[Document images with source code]
□ □ □ □ □ □ □

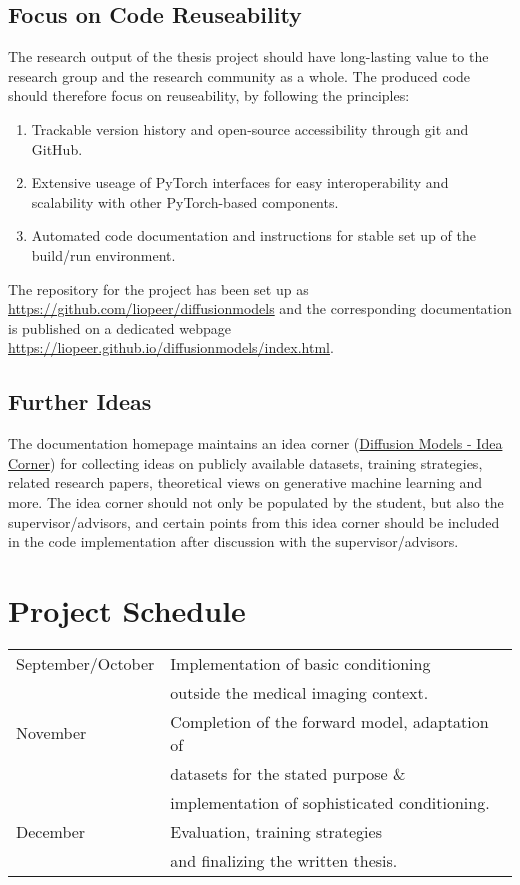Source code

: \documentclass[a4paper]{article}
\begin{document}
\subsection{Focus on Code Reuseability}
The research output of the thesis project should have long-lasting value to the research group and the research community as a whole. The produced code should therefore focus on reuseability, by following the principles:
\begin{enumerate}
    \item Trackable version history and open-source accessibility through git and GitHub.
    \item Extensive useage of PyTorch interfaces for easy interoperability and scalability with other PyTorch-based components.
    \item Automated code documentation and instructions for stable set up of the build/run environment.
\end{enumerate}
The repository for the project has been set up as \url{https://github.com/liopeer/diffusionmodels} and the corresponding documentation is published on a dedicated webpage \url{https://liopeer.github.io/diffusionmodels/index.html}.

\subsection{Further Ideas}
\label{sec:ideacorner}
The documentation homepage maintains an idea corner (\href{https://liopeer.github.io/diffusionmodels/idea_corner.html}{Diffusion Models - Idea Corner}) for collecting ideas on publicly available datasets, training strategies, related research papers, theoretical views on generative machine learning and more. The idea corner should not only be populated by the student, but also the supervisor/advisors, and certain points from this idea corner should be included in the code implementation after discussion with the supervisor/advisors.

\section{Project Schedule}
\begin{tabular}{l l}
    September/October & Implementation of basic conditioning           \\ & outside the medical imaging context.                                                       \\
    November          & Completion of the forward model, adaptation of \\ & datasets for the stated purpose \& \\ & implementation of sophisticated conditioning. \\
    December          & Evaluation, training strategies                \\ & and finalizing the written thesis.
\end{tabular}
\end{document}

□ □ □ □ □ □ □

Print only the lines from the first line of the data above through the one containing "git and GitHub.", exactly as they are, with pictures omitted.

## Solved problem
Source code

: \documentclass[a4paper]{article}
\begin{document}
\subsection{Focus on Code Reuseability}
The research output of the thesis project should have long-lasting value to the research group and the research community as a whole. The produced code should therefore focus on reuseability, by following the principles:
\begin{enumerate}
    \item Trackable version history and open-source accessibility through git and GitHub.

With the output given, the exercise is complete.